▸ **TASK REQUIREMENTS**: Using the records below, repeat exactly the lines from the one holding "- **추세(trend)**: 장기적인 증가 또는 감소" through the one holding "- Lag는 시계열 데이터에서 시간 차이를 의미", both ends included, and no others.

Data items
______________________________

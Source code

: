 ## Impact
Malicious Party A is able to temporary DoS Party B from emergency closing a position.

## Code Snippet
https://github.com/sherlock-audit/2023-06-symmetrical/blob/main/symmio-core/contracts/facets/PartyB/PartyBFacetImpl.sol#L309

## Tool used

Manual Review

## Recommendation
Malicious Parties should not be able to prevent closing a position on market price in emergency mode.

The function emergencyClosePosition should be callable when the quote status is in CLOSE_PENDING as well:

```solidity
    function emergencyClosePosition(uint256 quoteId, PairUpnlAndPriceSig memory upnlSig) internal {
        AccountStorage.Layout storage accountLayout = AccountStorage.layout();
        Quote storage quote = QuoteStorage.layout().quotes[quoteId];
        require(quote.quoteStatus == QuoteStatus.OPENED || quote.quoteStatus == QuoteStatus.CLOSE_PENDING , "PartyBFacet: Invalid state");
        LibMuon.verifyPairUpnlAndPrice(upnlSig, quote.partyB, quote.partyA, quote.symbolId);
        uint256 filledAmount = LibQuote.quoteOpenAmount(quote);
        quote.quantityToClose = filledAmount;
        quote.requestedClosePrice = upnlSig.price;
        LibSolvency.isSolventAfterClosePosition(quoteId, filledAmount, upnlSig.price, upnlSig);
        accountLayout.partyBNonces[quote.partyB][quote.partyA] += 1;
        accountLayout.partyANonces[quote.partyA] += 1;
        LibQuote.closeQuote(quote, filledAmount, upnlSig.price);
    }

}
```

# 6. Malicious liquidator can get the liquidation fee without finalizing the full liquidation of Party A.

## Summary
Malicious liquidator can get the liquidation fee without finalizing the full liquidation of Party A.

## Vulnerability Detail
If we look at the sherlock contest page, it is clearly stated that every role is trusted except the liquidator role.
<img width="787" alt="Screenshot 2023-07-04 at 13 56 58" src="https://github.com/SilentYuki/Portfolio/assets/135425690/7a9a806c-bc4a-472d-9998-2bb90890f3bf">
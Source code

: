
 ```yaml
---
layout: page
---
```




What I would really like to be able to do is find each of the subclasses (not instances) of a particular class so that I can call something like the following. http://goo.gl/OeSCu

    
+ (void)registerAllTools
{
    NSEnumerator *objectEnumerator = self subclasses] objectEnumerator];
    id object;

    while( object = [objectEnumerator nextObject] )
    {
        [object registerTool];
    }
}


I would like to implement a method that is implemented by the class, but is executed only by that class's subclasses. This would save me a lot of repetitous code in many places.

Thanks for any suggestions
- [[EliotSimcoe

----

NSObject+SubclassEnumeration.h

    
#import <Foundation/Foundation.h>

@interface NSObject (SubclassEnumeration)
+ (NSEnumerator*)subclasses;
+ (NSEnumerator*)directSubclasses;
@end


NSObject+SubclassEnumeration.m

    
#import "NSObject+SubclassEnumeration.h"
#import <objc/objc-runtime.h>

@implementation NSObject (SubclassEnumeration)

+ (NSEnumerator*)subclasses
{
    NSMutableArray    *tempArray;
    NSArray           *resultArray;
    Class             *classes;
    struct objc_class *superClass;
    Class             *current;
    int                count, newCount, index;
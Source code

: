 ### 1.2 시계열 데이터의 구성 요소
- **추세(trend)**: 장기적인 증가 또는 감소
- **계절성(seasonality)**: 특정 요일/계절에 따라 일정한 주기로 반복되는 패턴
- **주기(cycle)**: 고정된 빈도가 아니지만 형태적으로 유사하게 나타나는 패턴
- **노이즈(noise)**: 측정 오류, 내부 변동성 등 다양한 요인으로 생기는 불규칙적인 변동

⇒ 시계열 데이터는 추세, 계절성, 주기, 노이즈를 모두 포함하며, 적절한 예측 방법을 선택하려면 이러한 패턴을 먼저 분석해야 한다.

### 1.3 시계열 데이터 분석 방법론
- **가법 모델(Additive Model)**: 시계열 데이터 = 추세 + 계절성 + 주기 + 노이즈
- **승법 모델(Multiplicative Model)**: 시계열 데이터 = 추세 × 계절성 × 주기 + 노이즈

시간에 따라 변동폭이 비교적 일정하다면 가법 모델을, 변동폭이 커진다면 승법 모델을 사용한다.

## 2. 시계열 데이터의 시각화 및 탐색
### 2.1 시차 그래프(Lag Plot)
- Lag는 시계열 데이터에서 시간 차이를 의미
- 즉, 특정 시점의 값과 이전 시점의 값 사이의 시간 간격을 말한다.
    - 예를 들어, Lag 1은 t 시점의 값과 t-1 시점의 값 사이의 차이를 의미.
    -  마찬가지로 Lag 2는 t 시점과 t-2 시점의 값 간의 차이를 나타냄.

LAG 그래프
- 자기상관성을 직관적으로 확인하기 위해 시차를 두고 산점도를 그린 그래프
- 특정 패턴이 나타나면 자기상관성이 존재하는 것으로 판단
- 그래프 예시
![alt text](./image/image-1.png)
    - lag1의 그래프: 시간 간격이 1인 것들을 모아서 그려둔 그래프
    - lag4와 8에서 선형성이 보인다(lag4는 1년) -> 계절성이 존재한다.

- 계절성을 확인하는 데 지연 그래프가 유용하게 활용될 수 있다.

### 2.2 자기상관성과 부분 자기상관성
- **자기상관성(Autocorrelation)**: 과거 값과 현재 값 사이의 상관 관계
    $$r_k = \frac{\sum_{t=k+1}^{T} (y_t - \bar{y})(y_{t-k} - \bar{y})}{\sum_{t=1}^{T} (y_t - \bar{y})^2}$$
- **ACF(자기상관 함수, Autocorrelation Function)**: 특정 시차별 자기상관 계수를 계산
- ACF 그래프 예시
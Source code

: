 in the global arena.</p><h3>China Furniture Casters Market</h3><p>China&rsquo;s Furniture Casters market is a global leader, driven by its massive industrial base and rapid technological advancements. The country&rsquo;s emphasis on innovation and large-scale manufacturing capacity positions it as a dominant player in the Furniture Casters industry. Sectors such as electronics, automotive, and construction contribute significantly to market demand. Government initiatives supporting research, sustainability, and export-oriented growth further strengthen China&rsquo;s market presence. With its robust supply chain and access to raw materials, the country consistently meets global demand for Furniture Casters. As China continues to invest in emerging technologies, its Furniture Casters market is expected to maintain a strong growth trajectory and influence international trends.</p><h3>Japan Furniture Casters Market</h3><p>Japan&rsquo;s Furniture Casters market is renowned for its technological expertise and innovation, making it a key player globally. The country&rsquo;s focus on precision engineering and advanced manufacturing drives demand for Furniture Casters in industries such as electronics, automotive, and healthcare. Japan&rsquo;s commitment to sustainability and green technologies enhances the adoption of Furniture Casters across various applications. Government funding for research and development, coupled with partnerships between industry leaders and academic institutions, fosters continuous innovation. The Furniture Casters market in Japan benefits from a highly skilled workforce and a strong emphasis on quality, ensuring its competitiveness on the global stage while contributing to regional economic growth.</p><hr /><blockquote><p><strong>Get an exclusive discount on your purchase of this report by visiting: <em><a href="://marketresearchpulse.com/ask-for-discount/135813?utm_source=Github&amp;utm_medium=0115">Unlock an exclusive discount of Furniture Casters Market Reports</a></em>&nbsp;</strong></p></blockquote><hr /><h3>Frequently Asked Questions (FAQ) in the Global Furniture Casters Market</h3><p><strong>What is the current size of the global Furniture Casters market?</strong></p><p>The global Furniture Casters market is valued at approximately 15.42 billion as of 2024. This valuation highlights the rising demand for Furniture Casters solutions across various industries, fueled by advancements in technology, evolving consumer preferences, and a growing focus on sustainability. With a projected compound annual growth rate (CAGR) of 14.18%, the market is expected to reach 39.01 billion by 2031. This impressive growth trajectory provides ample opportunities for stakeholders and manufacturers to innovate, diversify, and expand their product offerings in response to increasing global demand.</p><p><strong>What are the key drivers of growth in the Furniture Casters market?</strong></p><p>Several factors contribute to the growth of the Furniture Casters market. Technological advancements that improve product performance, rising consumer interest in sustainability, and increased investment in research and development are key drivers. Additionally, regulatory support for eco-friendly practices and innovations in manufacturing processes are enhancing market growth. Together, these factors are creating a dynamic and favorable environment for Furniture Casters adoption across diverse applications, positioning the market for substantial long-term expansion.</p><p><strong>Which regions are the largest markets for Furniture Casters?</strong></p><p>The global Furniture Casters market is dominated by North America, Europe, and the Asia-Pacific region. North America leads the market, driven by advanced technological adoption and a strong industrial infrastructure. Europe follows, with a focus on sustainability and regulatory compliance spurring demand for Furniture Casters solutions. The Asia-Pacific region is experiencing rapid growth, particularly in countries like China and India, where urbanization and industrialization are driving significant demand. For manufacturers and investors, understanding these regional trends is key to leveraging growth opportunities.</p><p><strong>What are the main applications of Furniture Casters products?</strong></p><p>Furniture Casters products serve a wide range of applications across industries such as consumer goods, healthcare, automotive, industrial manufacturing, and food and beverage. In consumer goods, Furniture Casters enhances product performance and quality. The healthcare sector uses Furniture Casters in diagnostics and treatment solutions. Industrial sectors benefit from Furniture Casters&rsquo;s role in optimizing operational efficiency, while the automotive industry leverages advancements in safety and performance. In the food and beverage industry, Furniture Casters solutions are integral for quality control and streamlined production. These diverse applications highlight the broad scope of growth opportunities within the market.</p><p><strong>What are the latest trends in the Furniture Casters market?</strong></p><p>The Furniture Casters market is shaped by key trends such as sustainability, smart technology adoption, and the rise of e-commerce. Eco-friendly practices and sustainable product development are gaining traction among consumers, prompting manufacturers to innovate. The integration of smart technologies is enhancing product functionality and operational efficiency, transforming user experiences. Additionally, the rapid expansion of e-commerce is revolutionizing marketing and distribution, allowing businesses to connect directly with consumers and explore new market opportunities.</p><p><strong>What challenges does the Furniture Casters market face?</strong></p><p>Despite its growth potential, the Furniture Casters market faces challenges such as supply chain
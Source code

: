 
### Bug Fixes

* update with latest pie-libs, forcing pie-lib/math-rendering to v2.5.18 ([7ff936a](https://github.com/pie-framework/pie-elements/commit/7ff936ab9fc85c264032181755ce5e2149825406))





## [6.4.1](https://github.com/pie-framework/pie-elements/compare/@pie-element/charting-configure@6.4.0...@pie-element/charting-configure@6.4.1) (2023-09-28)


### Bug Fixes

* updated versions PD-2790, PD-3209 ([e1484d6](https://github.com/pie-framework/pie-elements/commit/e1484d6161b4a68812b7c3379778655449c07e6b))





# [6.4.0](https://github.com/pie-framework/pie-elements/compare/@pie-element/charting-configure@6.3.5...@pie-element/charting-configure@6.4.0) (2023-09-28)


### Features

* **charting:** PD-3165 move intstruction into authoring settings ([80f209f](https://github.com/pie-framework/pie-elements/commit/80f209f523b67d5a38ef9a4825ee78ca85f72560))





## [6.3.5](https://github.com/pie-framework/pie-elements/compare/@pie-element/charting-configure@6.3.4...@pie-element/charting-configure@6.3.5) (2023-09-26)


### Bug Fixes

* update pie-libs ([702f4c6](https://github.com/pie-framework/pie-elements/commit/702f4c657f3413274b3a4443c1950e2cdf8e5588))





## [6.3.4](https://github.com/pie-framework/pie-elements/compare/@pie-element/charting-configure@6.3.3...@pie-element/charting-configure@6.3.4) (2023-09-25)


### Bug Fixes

______________________________

▸ **OUTPUT BELOW**:
- **추세(trend)**: 장기적인 증가 또는 감소
- **계절성(seasonality)**: 특정 요일/계절에 따라 일정한 주기로 반복되는 패턴
- **주기(cycle)**: 고정된 빈도가 아니지만 형태적으로 유사하게 나타나는 패턴
- **노이즈(noise)**: 측정 오류, 내부 변동성 등 다양한 요인으로 생기는 불규칙적인 변동

⇒ 시계열 데이터는 추세, 계절성, 주기, 노이즈를 모두 포함하며, 적절한 예측 방법을 선택하려면 이러한 패턴을 먼저 분석해야 한다.

### 1.3 시계열 데이터 분석 방법론
- **가법 모델(Additive Model)**: 시계열 데이터 = 추세 + 계절성 + 주기 + 노이즈
- **승법 모델(Multiplicative Model)**: 시계열 데이터 = 추세 × 계절성 × 주기 + 노이즈

시간에 따라 변동폭이 비교적 일정하다면 가법 모델을, 변동폭이 커진다면 승법 모델을 사용한다.

## 2. 시계열 데이터의 시각화 및 탐색
### 2.1 시차 그래프(Lag Plot)
- Lag는 시계열 데이터에서 시간 차이를 의미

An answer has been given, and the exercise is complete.